The other issue is thar once a canary is triggered, it cant be reset, which means that XXX agency can trigger the canary with something meaningless, and then its forever untrustworthy.
You may well be correct, and they are sufficient, but i am not convinced that canaries work, especially against the higher level adversaries.
explore_broaden@midwest.social 1 year ago
Yes, most of those points are the concerns with warrant canaries. So far as we know the concept is totally untested in court so it’s hard to say what the result would be until it happens.
Updating the canary should require a human input (like a password to unlock the GPG key), which is not sometime the government would generally get access to (they make a request for data about XYZ user, and the company turns it over; they wouldn’t get actual access to the production system). The government could seek a ruling to force the company to update the canary, but as such a thing hasn’t been granted before (at least as far as we know), it’s not a guarantee. So, there is a chance that the warrant canary will serve to alert users to something happening, which is better than nothing.
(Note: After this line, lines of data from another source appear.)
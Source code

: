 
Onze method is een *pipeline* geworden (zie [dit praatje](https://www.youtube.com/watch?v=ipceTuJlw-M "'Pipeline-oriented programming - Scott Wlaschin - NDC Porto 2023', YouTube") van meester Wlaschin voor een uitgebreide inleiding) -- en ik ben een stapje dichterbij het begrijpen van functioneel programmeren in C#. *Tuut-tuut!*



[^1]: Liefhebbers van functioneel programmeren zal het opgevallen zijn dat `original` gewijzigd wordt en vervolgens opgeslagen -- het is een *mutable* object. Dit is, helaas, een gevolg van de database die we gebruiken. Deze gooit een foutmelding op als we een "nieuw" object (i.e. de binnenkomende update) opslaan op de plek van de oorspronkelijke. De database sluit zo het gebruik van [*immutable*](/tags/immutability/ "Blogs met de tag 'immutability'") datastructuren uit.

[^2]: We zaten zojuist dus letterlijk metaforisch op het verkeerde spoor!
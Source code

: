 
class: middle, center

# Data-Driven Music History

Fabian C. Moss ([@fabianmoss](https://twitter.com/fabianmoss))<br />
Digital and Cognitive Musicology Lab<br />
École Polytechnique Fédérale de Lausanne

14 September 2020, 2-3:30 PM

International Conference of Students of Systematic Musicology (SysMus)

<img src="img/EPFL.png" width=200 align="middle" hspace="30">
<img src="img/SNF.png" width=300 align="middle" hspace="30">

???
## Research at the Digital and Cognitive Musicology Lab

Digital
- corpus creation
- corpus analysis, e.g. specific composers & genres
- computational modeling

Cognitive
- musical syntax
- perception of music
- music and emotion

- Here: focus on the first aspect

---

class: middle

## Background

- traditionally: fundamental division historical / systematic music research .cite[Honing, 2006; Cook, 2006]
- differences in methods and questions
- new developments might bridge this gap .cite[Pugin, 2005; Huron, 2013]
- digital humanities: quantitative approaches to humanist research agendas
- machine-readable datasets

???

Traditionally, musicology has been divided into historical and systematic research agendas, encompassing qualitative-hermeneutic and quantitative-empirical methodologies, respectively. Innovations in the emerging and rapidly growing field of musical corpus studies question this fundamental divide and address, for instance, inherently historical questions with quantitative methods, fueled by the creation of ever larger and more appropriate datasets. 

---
But because of its untested nature, it might be broken by a court.
I’m not sure I understand your point about “once it’s triggered it can’t be reset.” If a company fails to update their canary on schedule it means something happened that they can’t disclose. Once they are released from the NDA they can release a new canary explaining what happened.
CameronDev@programming.dev 1 year ago
Wikipedia does claim that patriot act subpeonas can penalise any disclosure of the subpeona. But i am not a lawyer, and afaik this is untested (or at least undisclosed :/ )
en.m.wikipedia.org/wiki/Warrant_canary
I think my point is that a gag order with a long time out essentially kills the canary, even if it doesnt affect the vast majority of the services users.
Thanks for your response though, I appreciate the additional information.